В этот момент опять зазвонил телефон. Снова междугородная, снова тот же голос. На этот раз он сказал:
— Хочу подтвердить то, что сказал тебе раньше, Пьетюр Каурасон. И заруби себе на носу: может быть, мои слова показались тебе знакомыми, но я не книжку вслух читал — новую мерзкую книжку, слова эти сказаны всерьез и по суровой необходимости. Да, Пьетюр Каурасон, гнусное дело у тебя на совести.
После того как телефон зазвенел в третий раз и передал высказывания, похожие на предыдущие, Пьетюр сел на диван и уставился на елку в углу.
— Вальгердюр! — громко окликнул он жену.
— Что? — донеслось из кухни. — Опять он?
Пьетюр не ответил. Жена вошла в гостиную, села рядом и потянулась.
— Не принимай близко к сердцу, — сказала она, зевая.
— Он сказал, что, когда я приеду в Город, мне надо остерегаться. Оберегать тебя и малышку.
— Чушь.
— «Получишь по заслугам» — вот его слова.
— Пьетюр, милый. Плюнь. В таких городах всегда есть несчастные люди — слабоумные или ненормальные. Тебе звонил ненормальный. Какие у этой публики могут быть с тобой счеты? Ты им ничего не сделал.
— Тревожно как-то.
— Брось. Лучше поцелуй меня, — весело сказала она, встала, наклонила огненно-рыжую голову и поцеловала его в губы. — Вот так-то. А теперь займемся делами. Мы ведь будем праздновать рождество?
— Ты помнишь рецензию? — продолжал он. Ее веселье ему не передалось.
— Помню, ты рассказывал.
— Будто бы роман о людях из Города. Будто…
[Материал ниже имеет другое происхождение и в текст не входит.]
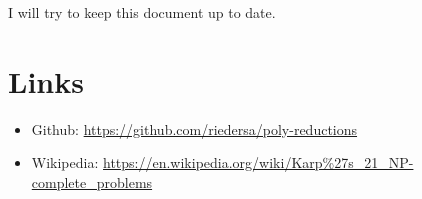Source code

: \documentclass[11pt,a4paper]{scrartcl}
\begin{document}
	I will try to keep this document up to date. 

	\section{Links}
	\begin{itemize}
		\item Github: \url{https://github.com/riedersa/poly-reductions}
		\item Wikipedia: \url{https://en.wikipedia.org/wiki/Karp\%27s_21_NP-complete_problems} 
	\end{itemize}
	
	
	
\end{document}
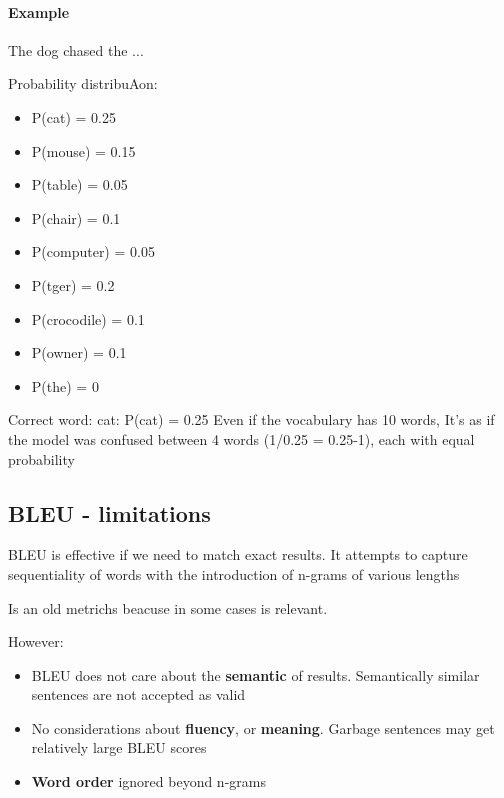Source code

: \paragraph{Example} The dog chased the ...

Probability distribuAon:

\begin{itemize}
  \item P(cat) = 0.25

  \item P(mouse) = 0.15
  \item P(table) = 0.05

  \item P(chair) = 0.1

  \item P(computer) = 0.05
  \item P(tger) = 0.2
  \item P(crocodile) = 0.1

  \item P(owner) = 0.1

  \item P(the) = 0

\end{itemize}

Correct word: cat: P(cat) = 0.25
Even if the vocabulary has 10
words, It's as if the model was
confused between 4 words
(1/0.25 = 0.25-1), each with
equal probability


\subsection{BLEU - limitations}

BLEU is effective if we need to match exact results.
It attempts to capture sequentiality of words with the introduction of
n-grams of various lengths

Is an old metrichs beacuse in some cases is relevant.

However:

\begin{itemize}
  \item BLEU does not care about the \textbf{semantic} of results. Semantically similar sentences are not accepted as valid
  \item  No considerations about \textbf{fluency}, or \textbf{meaning}. Garbage sentences may get relatively large BLEU scores
  \item  \textbf{Word order} ignored beyond n-grams
\end{itemize}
— Чепуха, — перебила она. — Ты же не знаешь людей из Города. Вставай. — Она подошла к нему, взяла за руки и попыталась поднять.
— Почему он звонит? — произнес он, вставая.
— Наверняка какой-то ненормальный, сам не знает, что делает. Сходи-ка за малышкой.
Он послушался. Вернувшись, он застал жену в ванной. Она стояла в неглиже перед зеркалом и причесывалась. Он сказал:
— Конечно, и такое могло случиться.
— Ты все о том же.
— Случайности часто бывают странными.
— Однако не странная случайность, что мне сейчас надо остаться одной, — сказала она, заканчивая причесываться. — Закрой-ка дверь.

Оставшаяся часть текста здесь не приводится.